This model won't charge your smartphone but it does feature an ethernet port, giving you the option to hardwire it to your home network. The battery serves up around 15 hours playback (less if you crank the volume up to the max).
The C3 supports streaming services such as Spotify, Tidal, Qobuz and Apple Music, and while there's no built-in voice assistant, you can control the speaker via the Alexa app.
If you're after something more rugged and portable, we'd suggest rivals such as the Ultimate Ears Megaboom or JBL Xtreme. But as a sensational-sounding multi-room proposition, this speaker gives Sonos a serious run for its money.
Read the full review: Audio Pro Addon C3
At What Hi-Fi?, we know full well the value of revisions. Yet still, it was quite the surprise when first we heard about one made by Naim, with its second generation of the Mu-so Qb wireless speaker. The previous iteration was great, earning five stars when it was first reviewed. This version, however, is is truly phenomenal.
You can now choose between an Olive, Terracotta or Peacock grille alongside the standard black, but the best tweaks Naim has made go far deeper. Remove whatever colour grille you've gone for and you'll be rewarded with upgraded and optimised midrange and bass drive units, all powered by a total of 300W of amplification.

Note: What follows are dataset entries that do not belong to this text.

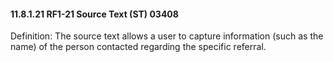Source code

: #### 11.8.1.21 RF1-21 Source Text (ST) 03408

Definition: The source text allows a user to capture information (such as the name) of the person contacted regarding the specific referral.
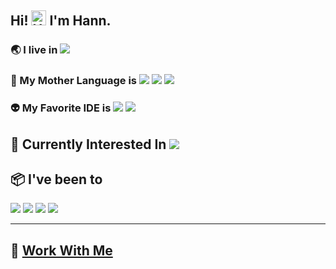 ## Hi! <img src='https://qpluspicture.oss-cn-beijing.aliyuncs.com/6LjjQA/Hi.gif' alt='Hi' width="24"/>  I'm Hann.

### :earth_asia: I live in  ![](https://img.shields.io/badge/OS-Linux-informational?style=flat&logo=linux&logoColor=white&color=9cf)
### 🚀 My Mother Language is ![](https://img.shields.io/badge/Code-Dart-informational?style=flat&logo=dart&logoColor=white&color=9cf) ![](https://img.shields.io/badge/Code-Golang-informational?style=flat&logo=go&logoColor=white&color=9cf) ![](https://img.shields.io/badge/Code-CSharp-informational?style=flat&logo=csharp&logoColor=white&color=9cf)
### 👽️ My Favorite IDE is ![](https://img.shields.io/badge/Editor-VSCode-informational?style=flat&logo=visualstudiocode&logoColor=white&color=9cf) ![](https://img.shields.io/badge/Editor-Vim-informational?style=flat&logo=vim&logoColor=white&color=9cf)
## 🙈 Currently Interested In ![](https://img.shields.io/badge/Code-Rust-informational?style=flat&logo=rust&logoColor=white&color=9cf)

## :package: I've been to 
![](https://img.shields.io/badge/Tools-Firebase-informational?style=flat&logo=firebase&logoColor=white&color=9cf)
![](https://img.shields.io/badge/Tools-Docker-informational?style=flat&logo=docker&logoColor=white&color=9cf)
![](https://img.shields.io/badge/CICD-Fastlane-informational?style=flat&logo=fastlane&logoColor=white&color=9cf) ![](https://img.shields.io/badge/CICD-Jenkins-informational?style=flat&logo=jenkins&logoColor=white&color=9cf) 

---

## 👔 [Work With Me](https://superficial-spur-efa.notion.site/Han-469da5ad95f54949b8cd1e55e0541a3e?pvs=4)
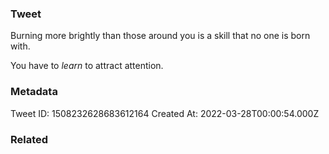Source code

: ### Tweet
Burning more brightly than those around you is a skill that no one is born with.

You have to *learn* to attract attention.

### Metadata
Tweet ID: 1508232628683612164
Created At: 2022-03-28T00:00:54.000Z

### Related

You won't be short of streaming options, thanks to Chromecast Built-in and Apple AirPlay 2 alongside Bluetooth for streaming from a device, as well as Spotify Connect, Roon Ready, internet radio and Tidal. You’ll also be able to access files up to 32-bit/384kHz anywhere on your home network via the updated Naim app
With punchy bass and sparkling and rich tones across the frequencies, we had no hesitation in awarding the Mu-so Qb 2nd Generation our 2019 What Hi-Fi? Award for the best home wireless speaker over £500.

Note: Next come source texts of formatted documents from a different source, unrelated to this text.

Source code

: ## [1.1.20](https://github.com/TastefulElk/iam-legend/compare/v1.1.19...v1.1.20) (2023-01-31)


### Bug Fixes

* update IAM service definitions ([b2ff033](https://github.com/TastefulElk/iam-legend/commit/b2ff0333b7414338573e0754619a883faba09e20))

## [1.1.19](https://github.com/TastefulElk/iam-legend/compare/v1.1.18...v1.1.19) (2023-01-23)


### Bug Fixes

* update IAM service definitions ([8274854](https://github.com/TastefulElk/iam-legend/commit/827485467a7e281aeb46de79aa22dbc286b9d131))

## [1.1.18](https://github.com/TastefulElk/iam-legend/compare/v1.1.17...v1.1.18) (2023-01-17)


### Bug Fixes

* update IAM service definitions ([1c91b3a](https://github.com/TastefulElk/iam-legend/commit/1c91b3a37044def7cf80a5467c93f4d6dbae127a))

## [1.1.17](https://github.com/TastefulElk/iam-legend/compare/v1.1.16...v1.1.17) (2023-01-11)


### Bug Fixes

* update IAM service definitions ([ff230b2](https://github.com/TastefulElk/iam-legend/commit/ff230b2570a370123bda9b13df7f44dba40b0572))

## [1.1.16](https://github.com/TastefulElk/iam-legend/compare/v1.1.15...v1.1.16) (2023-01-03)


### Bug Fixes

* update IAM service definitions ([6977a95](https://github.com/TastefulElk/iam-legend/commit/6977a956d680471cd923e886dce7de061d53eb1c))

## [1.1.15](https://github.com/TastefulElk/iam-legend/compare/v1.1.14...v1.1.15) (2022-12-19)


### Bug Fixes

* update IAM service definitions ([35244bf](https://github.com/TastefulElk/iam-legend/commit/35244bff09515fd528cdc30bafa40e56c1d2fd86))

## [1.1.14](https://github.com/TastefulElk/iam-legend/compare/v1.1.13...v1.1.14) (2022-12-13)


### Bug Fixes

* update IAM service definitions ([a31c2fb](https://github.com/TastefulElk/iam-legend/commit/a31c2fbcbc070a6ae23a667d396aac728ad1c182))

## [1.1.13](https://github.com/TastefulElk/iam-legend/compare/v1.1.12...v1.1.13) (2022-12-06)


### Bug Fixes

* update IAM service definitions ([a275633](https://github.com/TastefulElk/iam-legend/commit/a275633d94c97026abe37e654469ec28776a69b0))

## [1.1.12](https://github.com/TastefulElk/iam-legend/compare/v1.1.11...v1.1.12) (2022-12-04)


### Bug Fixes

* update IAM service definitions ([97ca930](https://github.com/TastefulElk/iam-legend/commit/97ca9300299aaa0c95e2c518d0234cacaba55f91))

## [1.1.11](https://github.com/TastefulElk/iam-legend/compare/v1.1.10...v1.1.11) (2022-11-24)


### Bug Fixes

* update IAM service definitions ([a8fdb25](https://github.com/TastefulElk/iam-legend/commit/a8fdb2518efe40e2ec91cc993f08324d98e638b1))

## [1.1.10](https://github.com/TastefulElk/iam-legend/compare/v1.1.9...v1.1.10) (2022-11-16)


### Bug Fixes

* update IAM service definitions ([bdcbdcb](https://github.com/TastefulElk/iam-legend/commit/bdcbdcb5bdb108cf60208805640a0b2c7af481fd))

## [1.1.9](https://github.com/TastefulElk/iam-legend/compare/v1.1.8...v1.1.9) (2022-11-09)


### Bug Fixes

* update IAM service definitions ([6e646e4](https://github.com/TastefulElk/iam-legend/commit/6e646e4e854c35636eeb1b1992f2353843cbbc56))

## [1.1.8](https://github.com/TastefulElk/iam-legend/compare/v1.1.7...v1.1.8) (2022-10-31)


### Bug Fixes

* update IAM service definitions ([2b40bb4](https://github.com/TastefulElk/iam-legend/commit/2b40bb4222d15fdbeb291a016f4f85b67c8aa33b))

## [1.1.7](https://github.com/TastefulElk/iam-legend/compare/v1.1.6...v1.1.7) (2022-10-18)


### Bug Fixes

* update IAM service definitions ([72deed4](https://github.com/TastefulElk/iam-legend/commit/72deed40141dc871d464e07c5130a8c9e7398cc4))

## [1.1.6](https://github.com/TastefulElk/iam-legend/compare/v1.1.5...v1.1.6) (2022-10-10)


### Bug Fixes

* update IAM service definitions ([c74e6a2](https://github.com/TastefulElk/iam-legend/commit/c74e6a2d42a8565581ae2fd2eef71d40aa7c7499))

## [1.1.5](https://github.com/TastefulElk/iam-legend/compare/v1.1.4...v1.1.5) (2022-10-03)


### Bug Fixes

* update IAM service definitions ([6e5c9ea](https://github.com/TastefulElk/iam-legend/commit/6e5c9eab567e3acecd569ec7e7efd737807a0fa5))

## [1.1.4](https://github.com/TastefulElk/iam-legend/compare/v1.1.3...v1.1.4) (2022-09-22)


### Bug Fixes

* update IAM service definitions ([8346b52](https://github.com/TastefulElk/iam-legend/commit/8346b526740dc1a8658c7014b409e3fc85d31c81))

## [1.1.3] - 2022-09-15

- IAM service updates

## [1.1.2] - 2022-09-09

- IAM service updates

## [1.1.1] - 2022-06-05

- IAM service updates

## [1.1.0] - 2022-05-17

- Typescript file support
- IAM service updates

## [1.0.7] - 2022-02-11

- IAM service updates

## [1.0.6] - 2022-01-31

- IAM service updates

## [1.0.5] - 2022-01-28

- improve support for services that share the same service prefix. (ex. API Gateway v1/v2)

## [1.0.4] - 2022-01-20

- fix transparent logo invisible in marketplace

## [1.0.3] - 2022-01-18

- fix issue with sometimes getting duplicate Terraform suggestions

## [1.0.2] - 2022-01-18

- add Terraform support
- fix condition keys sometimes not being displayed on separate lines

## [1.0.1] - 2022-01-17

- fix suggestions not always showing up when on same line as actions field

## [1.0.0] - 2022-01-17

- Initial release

Read the full review: Naim Mu-so Qb 2nd Generation
Amazon's ever-expanding collection smart speakers dish up decent sound and a whole load of voice functionality for not a lot of money. The Echo Dot is one of the cheapest in the range – and a great little portable device that's perfect for the kitchen or bedroom.
The fabric-covered puck features a 4cm driver that pumps out decent enough sound. Alexa sounds loud and clear and, for the money, music sounds rich and full. It's perfectly acceptable as a background music device, plus you can always wire in other devices via the 3.5mm aux output for better sound.

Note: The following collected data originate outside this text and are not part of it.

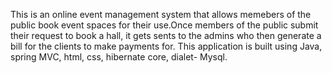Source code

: This is an online event management system that allows memebers of the public book event spaces for their use.Once members of the public submit their request to book a hall, it gets sents to the admins who then generate a bill for the clients to make payments for. This application is built using Java, spring MVC, html, css, hibernate core, dialet- Mysql. 
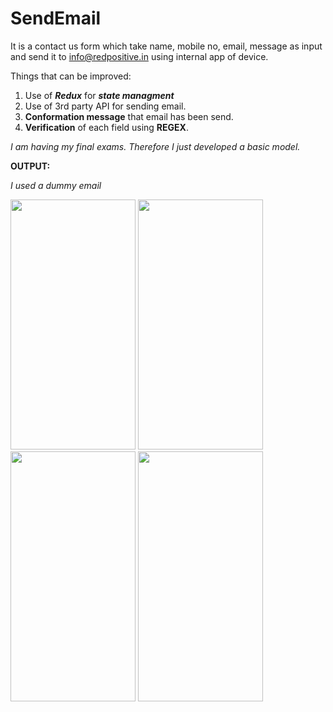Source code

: # SendEmail
It is a contact us form which take name, mobile no, email, message as input and send it to info@redpositive.in using internal app of device.

Things that can be improved:
1. Use of **_Redux_** for **_state managment_**
2. Use of 3rd party API for sending email.
3. **Conformation message** that email has been send.
4. **Verification** of each field using **REGEX**.

_I am having my final exams. Therefore I just developed a basic model._



**OUTPUT:**


 _I used a dummy email_

 <div>
<img src="https://user-images.githubusercontent.com/79095428/174468626-bb6e781f-ef02-4f72-b07f-b5c25e82b6a0.jpeg" width="200" height="400"/> 
<img src="https://user-images.githubusercontent.com/79095428/174468319-05a7be71-d059-4f0e-be1b-6db03ce79e2f.jpeg" width="200" height="400" />
<img src="https://user-images.githubusercontent.com/79095428/174468322-f42a46c6-8696-4c13-b56c-cad3710d173d.jpeg" width="200" height="400"/>
<img src="https://user-images.githubusercontent.com/79095428/174468326-5c7b2f19-0807-463f-921f-f64772e53b7e.jpeg" width="200" height="400"/>
  </div>

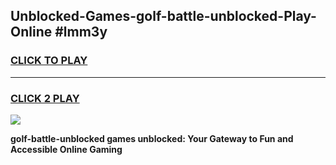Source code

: 
## Unblocked-Games-golf-battle-unblocked-Play-Online #lmm3y
<h3>
<a href="https://news.freeplayer.one?title=golf-battle-unblocked&ref=3">CLICK TO PLAY</a></h3>
<hr>

<h3>
<a href="https://news.freeplayer.one?title=golf-battle-unblocked&ref=3">CLICK 2 PLAY</a>
  
</h3>

<a href="https://news.freeplayer.one?title=golf-battle-unblocked&ref=3"><img src="https://clearcache.store/games.png"></a>


**golf-battle-unblocked games unblocked: Your Gateway to Fun and Accessible Online Gaming**
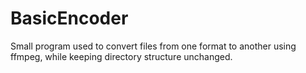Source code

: # BasicEncoder
Small program used to convert files from one format to another using ffmpeg, while keeping directory structure unchanged.
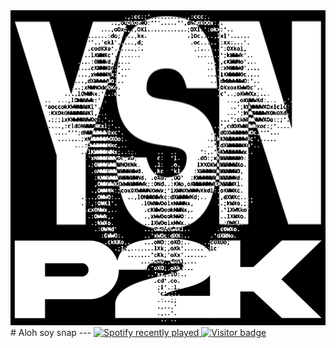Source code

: <img src="ysnp2k.png"/>
# Aloh soy snap
---
<a href="https://open.spotify.com/user/31ycrjaqg2t25h2ncemofwt6qtjm" target="_blank">
  <img src="https://spotify-recently-played-readme.vercel.app/api?user=31ycrjaqg2t25h2ncemofwt6qtjm&count=5&unique=true" alt="Spotify recently played" />
</a>

<a href="https://github.com/yungsnap">
  <img src="https://visitor-badge.laobi.icu/badge?page_id=yungsnap.yungsnap" alt="Visitor badge" />
</a>
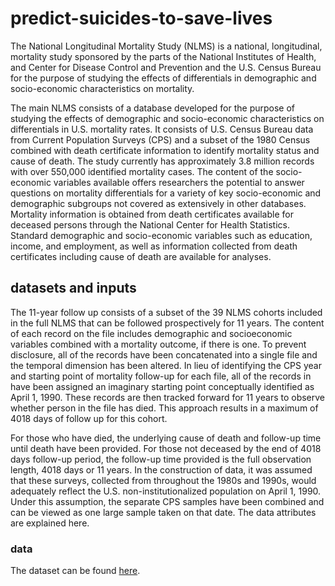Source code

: # predict-suicides-to-save-lives
The National Longitudinal Mortality Study (NLMS) is a national, longitudinal, mortality study sponsored by the parts of the National Institutes of Health, and Center for Disease Control and Prevention and the U.S. Census Bureau for the purpose of studying the effects of differentials in demographic and socio-economic characteristics on mortality.

The main NLMS consists of a database developed for the purpose of studying the effects of demographic and socio-economic characteristics on differentials in U.S. mortality rates. It consists of U.S. Census Bureau data from Current Population Surveys (CPS) and a subset of the 1980 Census combined with death certificate information to identify mortality status and cause of death. The study currently has approximately 3.8 million records with over 550,000 identified mortality cases. The content of the socio-economic variables available offers researchers the potential to answer questions on mortality differentials for a variety of key socio-economic and demographic subgroups not covered as extensively in other databases. 
Mortality information is obtained from death certificates available for deceased persons through the National Center for Health Statistics. Standard demographic and socio-economic variables such as education, income, and employment, as well as information collected from death certificates including cause of death are available for analyses. 

## datasets and inputs
The 11-year follow up consists of a subset of the 39 NLMS cohorts included in the full NLMS that can be followed prospectively for 11 years. The content of each record on the file includes demographic and socioeconomic variables combined with a mortality outcome, if there is one. To prevent disclosure, all of the records have been concatenated into a single file and the temporal dimension has been altered. In lieu of identifying the CPS year and starting point of mortality follow-up for each file, all of the records in have been assigned an imaginary starting point conceptually identified as April 1, 1990. These records are then tracked forward for 11 years to observe whether person in the file has died. This approach results in a maximum of 4018 days of follow up for this cohort.

For those who have died, the underlying cause of death and follow-up time until death have been provided. For those not deceased by the end of 4018 days follow-up period, the follow-up time provided is the full observation length, 4018 days or 11 years. In the construction of data, it was assumed that these surveys, collected from throughout the 1980s and 1990s, would adequately reflect the U.S. non-institutionalized population on April 1, 1990. Under this assumption, the separate CPS samples have been combined and can be viewed as one large sample taken on that date.
The data attributes are explained here.

### data
The dataset can be found [here](https://github.com/ishgupta/predict-suicides-to-save-lives/blob/main/data_/data.csv).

You need to connect the Echo Dot to power, so it's not as portable as some options on this list. But on the upside, the Echo Dot can be used to play music, answer questions, read the news, check the weather, set alarms and control compatible smart home devices, from TVs to home cinema amplifiers and speakers.
For the money, it's one of the best cheap portable speakers around.
Read the full review: Amazon Echo Dot (3rd generation)
It might be one of the less portable speakers in this list, but the T3 can still be carted around thanks to the carry handle. It's robust rather than heavy, and boasts a battery life of up to 30 hours. Like bass? You're in luck - the solid chassis and rear-firing bass port will have you tapping your toe in no time.
There's no wi-fi (if you want wi-fi, opt of the Addon C3), but the Bluetooth-enabled T3 features a similarly classy design with textured surfaces and a leather embossed handle .
Audio Pro tends to ignore gimmicks in favour of high-quality sound but this speaker does have the facility to charge up your smartphone or tablets via a USB port. You also get an auxiliary input for your TV/MP3 player/record player.
Sound is superb, with plenty of depth and detail throughout the frequencies. If you want something for home and in the garden, this could work nicely – maybe not the one for your carry-on luggage, though.
Read the full review: Audio Pro Addon T3
The JBL Xtreme 2's boombox design has fun and excitement written all over it. The rugged, IPX7 waterproof exterior, 15 hour battery life and ability to charge your phone from its USB port mean it's a great option for the beach.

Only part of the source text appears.